In [98]:
import numpy as np
import pandas as pd

from sklearn import linear_model
from sklearn.metrics import mean_squared_error, mean_absolute_error, r2_score

import xgboost as xgb
from sklearn.model_selection import KFold
from sklearn.model_selection import cross_val_score

from time import gmtime, strftime

In [61]:
datapath_2016 = "./zillow-data/merged_new2016.csv"
datapath_2017 = "./zillow-data/merged_new2017.csv"

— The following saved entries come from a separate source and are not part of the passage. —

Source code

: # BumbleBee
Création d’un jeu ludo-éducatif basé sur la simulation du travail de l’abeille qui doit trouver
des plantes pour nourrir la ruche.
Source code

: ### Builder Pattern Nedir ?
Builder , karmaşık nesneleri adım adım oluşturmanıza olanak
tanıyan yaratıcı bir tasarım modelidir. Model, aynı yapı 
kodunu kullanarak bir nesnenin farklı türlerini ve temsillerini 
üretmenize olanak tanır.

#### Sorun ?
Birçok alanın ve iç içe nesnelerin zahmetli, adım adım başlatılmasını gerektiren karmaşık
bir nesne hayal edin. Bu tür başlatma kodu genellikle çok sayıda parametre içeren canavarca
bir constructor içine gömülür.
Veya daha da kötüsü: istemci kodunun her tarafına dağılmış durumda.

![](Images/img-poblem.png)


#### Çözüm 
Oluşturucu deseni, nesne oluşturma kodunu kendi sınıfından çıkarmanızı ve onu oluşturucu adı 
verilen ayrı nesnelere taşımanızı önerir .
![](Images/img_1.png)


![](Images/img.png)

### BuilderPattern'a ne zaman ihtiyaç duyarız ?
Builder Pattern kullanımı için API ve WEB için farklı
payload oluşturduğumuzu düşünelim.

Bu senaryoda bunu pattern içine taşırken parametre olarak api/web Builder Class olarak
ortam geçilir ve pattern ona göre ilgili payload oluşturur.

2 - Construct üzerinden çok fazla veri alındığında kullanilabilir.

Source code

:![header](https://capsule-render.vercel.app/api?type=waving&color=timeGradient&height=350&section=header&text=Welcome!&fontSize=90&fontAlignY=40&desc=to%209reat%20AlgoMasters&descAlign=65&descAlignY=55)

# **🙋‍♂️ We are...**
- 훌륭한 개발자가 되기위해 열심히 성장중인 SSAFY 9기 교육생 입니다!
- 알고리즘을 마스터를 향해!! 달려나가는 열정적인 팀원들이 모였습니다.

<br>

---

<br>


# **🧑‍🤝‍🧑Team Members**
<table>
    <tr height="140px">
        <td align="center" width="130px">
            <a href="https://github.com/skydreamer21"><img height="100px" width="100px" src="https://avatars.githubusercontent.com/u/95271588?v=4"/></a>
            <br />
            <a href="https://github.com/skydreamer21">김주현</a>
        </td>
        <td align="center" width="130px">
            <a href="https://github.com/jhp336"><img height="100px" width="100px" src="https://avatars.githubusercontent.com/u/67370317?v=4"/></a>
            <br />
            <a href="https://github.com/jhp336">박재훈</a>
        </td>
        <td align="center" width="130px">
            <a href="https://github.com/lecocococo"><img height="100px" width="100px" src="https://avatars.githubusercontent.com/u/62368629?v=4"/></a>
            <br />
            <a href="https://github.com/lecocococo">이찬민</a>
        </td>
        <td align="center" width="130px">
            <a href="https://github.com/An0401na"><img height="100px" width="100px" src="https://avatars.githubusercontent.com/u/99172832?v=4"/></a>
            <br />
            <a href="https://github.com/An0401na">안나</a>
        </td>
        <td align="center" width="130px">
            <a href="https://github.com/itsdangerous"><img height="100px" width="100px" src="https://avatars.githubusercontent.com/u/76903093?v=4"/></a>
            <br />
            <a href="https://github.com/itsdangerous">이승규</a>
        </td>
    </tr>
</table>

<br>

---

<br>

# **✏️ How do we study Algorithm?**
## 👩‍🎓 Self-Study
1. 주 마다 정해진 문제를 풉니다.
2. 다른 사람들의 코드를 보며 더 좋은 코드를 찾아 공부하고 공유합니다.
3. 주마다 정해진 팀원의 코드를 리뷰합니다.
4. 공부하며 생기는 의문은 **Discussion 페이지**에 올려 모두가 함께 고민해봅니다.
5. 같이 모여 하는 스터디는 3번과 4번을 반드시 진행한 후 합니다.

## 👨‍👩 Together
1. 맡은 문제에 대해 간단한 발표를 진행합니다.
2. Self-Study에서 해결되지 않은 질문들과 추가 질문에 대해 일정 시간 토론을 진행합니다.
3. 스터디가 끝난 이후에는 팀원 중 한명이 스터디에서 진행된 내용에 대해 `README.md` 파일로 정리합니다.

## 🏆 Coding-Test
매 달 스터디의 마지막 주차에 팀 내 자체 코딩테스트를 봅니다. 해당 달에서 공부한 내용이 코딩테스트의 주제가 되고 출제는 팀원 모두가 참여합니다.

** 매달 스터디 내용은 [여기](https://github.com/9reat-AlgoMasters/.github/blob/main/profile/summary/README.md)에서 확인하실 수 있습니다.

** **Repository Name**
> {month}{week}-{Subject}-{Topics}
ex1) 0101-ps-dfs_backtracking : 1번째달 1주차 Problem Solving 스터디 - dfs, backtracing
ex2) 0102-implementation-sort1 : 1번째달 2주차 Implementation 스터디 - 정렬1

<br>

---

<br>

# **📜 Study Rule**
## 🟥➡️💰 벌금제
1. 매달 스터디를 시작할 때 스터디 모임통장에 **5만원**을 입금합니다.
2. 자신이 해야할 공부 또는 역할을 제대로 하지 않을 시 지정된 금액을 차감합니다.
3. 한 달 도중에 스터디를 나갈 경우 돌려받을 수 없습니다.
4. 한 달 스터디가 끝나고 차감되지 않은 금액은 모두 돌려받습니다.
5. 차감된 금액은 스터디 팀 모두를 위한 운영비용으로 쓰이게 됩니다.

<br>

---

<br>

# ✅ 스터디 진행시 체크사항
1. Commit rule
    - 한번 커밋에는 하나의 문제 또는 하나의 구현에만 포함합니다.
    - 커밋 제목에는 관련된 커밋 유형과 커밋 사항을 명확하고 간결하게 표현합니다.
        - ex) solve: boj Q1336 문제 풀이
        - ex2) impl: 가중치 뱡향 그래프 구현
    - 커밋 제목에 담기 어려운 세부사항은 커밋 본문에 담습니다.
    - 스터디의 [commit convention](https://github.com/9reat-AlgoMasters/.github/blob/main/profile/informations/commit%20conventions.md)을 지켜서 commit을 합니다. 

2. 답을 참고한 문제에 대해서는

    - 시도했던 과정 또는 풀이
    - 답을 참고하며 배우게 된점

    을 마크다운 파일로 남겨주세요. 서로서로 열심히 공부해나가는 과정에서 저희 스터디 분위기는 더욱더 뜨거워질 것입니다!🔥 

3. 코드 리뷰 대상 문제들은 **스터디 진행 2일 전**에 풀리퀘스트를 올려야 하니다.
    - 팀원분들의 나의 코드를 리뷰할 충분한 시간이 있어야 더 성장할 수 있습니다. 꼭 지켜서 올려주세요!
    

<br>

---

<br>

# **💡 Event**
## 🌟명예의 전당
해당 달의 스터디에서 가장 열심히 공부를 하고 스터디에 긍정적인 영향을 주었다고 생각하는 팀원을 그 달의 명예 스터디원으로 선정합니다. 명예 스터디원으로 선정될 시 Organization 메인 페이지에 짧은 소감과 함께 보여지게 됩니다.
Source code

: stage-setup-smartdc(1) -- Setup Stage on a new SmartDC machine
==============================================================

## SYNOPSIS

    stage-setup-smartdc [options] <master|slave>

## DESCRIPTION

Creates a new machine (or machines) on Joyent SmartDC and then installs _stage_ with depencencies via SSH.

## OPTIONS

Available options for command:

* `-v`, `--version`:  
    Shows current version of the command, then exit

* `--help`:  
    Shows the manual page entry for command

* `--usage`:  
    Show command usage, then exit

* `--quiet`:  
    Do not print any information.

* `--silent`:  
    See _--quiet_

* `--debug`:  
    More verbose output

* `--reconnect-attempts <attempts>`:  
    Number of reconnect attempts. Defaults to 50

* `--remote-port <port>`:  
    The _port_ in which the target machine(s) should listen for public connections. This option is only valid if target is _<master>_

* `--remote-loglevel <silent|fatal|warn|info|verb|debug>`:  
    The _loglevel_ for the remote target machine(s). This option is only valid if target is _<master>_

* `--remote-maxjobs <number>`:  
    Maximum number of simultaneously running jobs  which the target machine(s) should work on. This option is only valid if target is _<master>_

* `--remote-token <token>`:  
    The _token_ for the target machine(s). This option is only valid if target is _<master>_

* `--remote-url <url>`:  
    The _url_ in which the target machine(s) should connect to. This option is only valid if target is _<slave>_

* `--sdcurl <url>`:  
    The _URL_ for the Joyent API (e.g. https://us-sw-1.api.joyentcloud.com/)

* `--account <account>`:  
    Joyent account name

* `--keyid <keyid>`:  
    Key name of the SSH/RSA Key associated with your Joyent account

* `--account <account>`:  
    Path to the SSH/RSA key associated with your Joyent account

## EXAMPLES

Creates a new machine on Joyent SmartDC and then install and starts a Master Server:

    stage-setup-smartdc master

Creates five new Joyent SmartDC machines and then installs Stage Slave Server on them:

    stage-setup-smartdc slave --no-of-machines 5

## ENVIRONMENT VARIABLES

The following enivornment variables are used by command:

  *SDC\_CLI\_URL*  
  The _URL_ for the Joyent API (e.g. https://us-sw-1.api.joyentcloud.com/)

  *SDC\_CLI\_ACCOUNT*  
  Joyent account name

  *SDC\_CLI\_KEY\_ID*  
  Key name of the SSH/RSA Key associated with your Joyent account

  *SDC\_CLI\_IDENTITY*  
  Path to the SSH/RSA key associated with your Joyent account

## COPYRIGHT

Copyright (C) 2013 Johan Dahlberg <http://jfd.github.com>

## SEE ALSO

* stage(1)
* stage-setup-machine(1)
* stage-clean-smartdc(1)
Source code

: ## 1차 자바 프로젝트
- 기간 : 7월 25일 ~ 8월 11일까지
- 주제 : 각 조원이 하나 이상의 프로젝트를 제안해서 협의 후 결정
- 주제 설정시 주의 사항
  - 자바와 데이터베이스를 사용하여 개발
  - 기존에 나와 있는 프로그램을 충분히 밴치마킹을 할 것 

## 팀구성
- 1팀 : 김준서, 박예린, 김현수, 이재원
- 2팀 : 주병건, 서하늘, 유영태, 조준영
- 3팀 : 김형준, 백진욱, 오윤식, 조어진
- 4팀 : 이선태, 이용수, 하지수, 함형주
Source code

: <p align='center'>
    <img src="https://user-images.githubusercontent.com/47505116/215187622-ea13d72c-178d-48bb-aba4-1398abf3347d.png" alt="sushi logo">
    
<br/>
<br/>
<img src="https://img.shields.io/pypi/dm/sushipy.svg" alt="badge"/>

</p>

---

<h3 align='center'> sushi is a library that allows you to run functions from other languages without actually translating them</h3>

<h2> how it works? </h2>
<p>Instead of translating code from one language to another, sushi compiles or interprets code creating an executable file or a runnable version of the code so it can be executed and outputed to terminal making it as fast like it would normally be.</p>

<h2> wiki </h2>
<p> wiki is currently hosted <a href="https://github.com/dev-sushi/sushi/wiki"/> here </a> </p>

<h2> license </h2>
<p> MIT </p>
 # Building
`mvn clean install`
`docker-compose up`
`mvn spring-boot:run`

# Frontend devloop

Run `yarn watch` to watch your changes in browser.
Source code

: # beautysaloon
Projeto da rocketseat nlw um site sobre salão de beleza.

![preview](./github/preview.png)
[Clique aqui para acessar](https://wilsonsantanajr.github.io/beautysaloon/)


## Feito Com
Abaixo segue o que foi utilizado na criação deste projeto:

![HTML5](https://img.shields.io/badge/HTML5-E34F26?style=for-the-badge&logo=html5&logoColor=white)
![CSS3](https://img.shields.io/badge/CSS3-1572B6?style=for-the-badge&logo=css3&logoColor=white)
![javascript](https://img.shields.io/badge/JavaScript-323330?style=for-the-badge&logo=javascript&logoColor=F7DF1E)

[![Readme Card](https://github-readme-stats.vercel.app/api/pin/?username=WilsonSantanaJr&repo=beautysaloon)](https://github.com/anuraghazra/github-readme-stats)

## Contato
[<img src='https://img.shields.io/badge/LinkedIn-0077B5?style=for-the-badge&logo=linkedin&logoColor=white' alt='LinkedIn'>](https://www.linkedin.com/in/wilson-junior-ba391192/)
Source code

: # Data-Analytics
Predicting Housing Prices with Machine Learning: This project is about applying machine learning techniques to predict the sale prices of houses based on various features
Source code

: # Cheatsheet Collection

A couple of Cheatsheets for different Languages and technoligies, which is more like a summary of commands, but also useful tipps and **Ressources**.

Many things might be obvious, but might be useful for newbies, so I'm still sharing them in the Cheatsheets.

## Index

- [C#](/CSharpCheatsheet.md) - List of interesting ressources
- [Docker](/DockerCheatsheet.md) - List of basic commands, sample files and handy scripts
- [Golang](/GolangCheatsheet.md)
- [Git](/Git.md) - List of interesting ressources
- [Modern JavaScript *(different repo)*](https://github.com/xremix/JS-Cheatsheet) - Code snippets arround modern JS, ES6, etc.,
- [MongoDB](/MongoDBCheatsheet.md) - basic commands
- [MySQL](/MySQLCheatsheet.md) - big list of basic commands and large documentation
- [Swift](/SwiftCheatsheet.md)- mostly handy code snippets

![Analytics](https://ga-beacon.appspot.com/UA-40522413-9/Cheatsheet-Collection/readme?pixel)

test_datapath_2016 = "./zillow-data/properties_2016_new v2.csv"
test_datapath_2017 = "./zillow-data/properties_2017_new.csv"

In [75]:
# modify 'transactiondate' of df to keep only the month
def parse_transactiondate(df):
    # modify transactiondate col to keep only the month
    new_transactiondate = []
    for data in df['transactiondate']:
        temp = data.split("-")
        new_transactiondate.append(int(temp[1])) # keep only month

    new_transactiondate = np.array(new_transactiondate)
    new_transactiondate = new_transactiondate.reshape(new_transactiondate.shape[0], 1)

    df['transactiondate'] = new_transactiondate

# return label index, feature index list
# assumes that df label_is_first
def split_on_label(df):
    return df.columns[0], df.columns[1:]

def gen_testdata(df, new_transactiondate):
    df_copy = df.copy()
    # df_copy['transactiondate'] = new_transactiondate
    df_copy.insert(0, 'transactiondate', new_transactiondate)
    return df_copy

In [67]:
train_data2016 = pd.read_csv(datapath_2016, index_col=0)
train_data2017 = pd.read_csv(datapath_2017, index_col=0)

# --- TEMP Fixes for train_data2016 (not well formatted) ---
# fix Unamed: 0 at col index 3
fix_col = train_data2016.columns.str.contains('unnamed',case = False)
train_data2016 = train_data2016.drop(train_data2016.columns[fix_col], axis=1)
# --- END ---

parcelid16 = train_data2016['parcelid']
parcelid17 = train_data2017['parcelid']

# drop parcelid (index of properties features)
train_data2016 = train_data2016.drop('parcelid', axis=1)
train_data2017 = train_data2017.drop('parcelid', axis=1)

label16, feature16 = split_on_label(train_data2016)
label17, feature17 = split_on_label(train_data2017)

print("[2016] num of features:", len(feature16))
print("[2016] num of instances:", train_data2016.shape[0])

print("[2017] num of features:", len(feature17))
print("[2017] num of instances:", train_data2017.shape[0])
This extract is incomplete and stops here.